Per mesi questo rinvio a giudizio è stato la fonte di noie e grattacapi per Luigi De Magistris. Non per l’accusa in sé, omissione di atti di ufficio per non aver disposto, quando era pm a Catanzaro, le nuove indagini indicate da un Gip su un caso di una vittima di usura, ma perché i suoi nemici ne hanno approfittato accomunandolo agli inquisiti sui quali indagava in Why Not e Poseidone. In quelle inchieste De Magistris provò a scoperchiare il verminaio degli intrecci perversi tra magistratura, politica e massoneria, prima che gli venissero sottratti i fascicoli, per poi essere costretto ad abbandonare la Procura.

Ma l’europarlamentare di Idv, candidato sindaco di Napoli per una coalizione che comprende anche dipietristi e Federazione della Sinistra, ha sempre professato la sua estraneità ai reati contestati e la sua diversità morale rispetto a chi voleva fare di tutta l’erba un fascio. Compresi alcuni esponenti del suo partito. E alla fine il Tribunale di Salerno ha riconosciuto la sua innocenza. La prima sezione Penale, presidente del collegio Maria Teresa Belmonte, stamane ha assolto De Magistris al termine di un processo celebrato in tre udienze concentrate tra febbraio e marzo. Difeso dall’avvocato Stefano Montone, De Magistris ha ottenuto una piena assoluzione con la formula “perché il fatto non sussiste”. Respinta la tesi del pm Carmine Olivieri, che dopo aver ottenuto dal Gip Dolores Zingales il rinvio a giudizio, in arringa aveva chiesto la condanna a sei mesi di reclusione.
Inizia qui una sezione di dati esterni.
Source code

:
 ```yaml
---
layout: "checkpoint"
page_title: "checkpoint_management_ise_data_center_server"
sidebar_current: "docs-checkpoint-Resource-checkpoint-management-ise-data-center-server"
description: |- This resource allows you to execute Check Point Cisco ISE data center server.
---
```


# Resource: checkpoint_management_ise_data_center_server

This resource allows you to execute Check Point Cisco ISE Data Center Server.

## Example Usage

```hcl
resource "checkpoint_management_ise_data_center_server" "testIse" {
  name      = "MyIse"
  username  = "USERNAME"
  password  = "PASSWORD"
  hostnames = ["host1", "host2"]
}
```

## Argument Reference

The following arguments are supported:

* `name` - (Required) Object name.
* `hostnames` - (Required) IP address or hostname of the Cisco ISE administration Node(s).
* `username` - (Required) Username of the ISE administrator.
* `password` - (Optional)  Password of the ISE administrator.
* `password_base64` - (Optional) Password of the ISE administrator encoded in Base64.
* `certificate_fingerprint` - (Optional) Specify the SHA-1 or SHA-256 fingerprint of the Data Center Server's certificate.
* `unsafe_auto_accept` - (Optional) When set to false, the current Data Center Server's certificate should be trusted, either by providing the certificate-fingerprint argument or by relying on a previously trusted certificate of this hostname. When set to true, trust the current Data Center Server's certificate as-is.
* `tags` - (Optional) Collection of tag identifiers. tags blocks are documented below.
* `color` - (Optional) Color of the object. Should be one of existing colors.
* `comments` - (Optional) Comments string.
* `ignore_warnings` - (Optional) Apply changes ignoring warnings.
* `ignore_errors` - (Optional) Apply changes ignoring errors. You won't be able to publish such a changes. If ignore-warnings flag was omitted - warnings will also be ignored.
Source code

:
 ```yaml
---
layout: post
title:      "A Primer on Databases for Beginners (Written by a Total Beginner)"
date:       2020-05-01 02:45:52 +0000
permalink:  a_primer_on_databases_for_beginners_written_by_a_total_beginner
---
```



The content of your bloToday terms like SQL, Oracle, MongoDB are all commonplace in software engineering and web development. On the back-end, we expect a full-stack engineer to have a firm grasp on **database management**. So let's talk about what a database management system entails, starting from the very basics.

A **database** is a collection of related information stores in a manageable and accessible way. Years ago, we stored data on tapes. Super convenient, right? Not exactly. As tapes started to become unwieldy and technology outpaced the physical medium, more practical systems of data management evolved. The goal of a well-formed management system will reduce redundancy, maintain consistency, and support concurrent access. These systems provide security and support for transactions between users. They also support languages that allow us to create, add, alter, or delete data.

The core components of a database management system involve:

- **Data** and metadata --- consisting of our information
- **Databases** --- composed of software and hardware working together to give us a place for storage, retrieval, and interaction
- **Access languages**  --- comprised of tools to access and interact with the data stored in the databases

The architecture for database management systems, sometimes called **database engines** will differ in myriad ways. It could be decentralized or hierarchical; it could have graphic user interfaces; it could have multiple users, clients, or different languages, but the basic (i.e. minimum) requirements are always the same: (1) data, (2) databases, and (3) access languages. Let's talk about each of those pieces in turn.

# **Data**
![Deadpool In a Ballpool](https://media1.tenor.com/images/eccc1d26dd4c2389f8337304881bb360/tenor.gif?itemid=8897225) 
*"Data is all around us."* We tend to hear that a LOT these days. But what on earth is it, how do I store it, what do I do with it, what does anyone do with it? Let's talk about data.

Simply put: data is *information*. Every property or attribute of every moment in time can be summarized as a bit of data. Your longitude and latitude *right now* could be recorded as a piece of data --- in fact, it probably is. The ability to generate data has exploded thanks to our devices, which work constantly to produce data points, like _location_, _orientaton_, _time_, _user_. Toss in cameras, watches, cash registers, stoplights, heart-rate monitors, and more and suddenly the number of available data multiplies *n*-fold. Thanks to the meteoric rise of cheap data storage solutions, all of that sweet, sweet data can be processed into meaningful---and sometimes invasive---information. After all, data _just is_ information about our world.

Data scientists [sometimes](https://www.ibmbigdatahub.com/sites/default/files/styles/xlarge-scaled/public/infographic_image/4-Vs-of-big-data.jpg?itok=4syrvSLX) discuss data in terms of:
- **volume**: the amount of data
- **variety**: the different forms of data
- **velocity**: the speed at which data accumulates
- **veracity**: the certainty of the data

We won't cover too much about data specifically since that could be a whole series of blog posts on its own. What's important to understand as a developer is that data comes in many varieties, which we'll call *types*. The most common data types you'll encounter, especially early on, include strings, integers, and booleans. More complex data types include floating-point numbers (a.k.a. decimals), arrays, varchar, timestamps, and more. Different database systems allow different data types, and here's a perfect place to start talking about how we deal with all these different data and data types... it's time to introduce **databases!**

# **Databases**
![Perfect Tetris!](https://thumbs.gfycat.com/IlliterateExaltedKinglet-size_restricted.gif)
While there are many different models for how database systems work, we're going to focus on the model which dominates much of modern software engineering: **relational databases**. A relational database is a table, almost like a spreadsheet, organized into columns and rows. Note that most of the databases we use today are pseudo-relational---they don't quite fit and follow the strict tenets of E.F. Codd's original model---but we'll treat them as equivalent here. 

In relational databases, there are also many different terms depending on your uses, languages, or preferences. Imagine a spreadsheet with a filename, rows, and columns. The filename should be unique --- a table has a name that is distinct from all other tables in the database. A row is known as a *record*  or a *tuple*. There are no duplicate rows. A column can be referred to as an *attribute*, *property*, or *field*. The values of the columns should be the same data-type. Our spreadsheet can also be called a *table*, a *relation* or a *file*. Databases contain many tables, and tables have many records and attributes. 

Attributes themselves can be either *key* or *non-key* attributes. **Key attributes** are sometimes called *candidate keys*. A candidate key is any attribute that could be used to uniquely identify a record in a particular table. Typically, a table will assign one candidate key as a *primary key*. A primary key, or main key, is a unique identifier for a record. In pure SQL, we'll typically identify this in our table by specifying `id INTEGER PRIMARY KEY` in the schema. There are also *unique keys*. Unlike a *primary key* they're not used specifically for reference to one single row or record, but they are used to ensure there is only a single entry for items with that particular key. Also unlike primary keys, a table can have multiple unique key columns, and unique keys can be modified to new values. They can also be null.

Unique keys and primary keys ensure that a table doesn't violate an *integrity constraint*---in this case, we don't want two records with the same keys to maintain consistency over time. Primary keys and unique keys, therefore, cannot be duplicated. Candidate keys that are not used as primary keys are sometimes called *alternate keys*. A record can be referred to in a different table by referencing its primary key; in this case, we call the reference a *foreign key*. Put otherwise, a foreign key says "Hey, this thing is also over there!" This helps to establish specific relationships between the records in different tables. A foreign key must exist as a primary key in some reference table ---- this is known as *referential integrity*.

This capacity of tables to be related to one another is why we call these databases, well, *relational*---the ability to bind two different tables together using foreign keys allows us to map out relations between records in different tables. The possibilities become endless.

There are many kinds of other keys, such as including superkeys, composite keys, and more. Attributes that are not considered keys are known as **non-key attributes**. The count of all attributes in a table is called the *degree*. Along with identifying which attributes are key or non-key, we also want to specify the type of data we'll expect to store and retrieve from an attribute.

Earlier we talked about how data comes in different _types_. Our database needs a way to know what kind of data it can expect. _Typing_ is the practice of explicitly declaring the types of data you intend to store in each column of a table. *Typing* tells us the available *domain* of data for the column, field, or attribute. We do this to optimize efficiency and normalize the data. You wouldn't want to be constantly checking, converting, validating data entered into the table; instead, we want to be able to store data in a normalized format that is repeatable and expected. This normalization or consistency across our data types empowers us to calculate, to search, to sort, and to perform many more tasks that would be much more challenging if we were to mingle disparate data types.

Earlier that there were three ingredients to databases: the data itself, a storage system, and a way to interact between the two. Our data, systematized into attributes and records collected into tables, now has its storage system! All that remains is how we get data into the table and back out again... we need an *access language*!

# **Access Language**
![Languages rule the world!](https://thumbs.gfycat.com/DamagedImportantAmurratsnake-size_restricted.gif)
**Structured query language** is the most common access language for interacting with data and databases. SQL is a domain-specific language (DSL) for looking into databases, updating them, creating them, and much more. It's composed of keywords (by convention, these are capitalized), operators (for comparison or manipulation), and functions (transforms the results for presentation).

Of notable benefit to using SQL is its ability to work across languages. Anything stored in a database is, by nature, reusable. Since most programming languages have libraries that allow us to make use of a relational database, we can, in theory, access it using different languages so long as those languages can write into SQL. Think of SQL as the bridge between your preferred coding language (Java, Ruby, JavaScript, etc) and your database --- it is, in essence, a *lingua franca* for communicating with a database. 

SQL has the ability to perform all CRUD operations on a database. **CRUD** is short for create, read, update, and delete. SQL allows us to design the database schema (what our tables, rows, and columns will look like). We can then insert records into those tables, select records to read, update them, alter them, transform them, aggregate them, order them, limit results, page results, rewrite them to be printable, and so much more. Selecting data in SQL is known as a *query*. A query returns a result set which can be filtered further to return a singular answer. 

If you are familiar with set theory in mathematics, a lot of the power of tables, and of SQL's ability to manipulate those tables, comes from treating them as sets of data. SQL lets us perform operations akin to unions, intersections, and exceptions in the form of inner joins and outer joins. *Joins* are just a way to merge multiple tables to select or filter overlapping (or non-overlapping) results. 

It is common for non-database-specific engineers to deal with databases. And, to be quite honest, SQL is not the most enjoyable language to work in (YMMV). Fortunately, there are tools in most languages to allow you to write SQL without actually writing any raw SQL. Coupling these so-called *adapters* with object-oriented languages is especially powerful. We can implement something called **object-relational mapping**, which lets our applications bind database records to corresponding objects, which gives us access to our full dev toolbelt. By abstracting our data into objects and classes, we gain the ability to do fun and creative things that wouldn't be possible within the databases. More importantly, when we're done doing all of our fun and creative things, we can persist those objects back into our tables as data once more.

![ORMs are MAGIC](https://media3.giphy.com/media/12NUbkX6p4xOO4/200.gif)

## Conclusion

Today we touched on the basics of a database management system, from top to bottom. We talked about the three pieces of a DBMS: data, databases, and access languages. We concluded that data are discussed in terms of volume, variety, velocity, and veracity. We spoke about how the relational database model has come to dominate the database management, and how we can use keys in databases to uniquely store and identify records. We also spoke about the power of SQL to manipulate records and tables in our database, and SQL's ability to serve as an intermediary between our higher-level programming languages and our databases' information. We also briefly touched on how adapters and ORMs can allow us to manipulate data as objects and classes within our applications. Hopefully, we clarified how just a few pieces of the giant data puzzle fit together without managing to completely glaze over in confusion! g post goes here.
“Si trattava di un’accusa per me ingiusta e infamante – commenta De Magistris sulla sua pagina Facebook – ho dedicato, infatti, alla giustizia e alla legalità quindici anni della mia vita, giorno e notte, sempre e solo per mantenere vivo il principio di uguaglianza dei cittadini di fronte alle legge. Per questo, ho pagato sulla mia pelle la ferocia di pezzi deviati dello Stato, a cui non piace la magistratura autonoma e indipendente, non piegata e suddita al potere politico”. Quindi prosegue: “Ho avuto fiducia nel Tribunale di Salerno e questa fiducia è stata ripagata, facendomi dimenticare i mesi di sofferenza amplificata da una campagna di denigrazione e delegittimazione della mia persona, anche professionale. Una campagna diventata ancora più virulenta quando doveva colpirmi per il ruolo che attualmente rivesto in politica. Voglio sottolineare che sono stato assolto difendendomi nel processo e non dal processo, per altro senza utilizzare, pur potendolo fare, lo schermo della immunità parlamentare né scappatoie come quella del legittimo impedimento”.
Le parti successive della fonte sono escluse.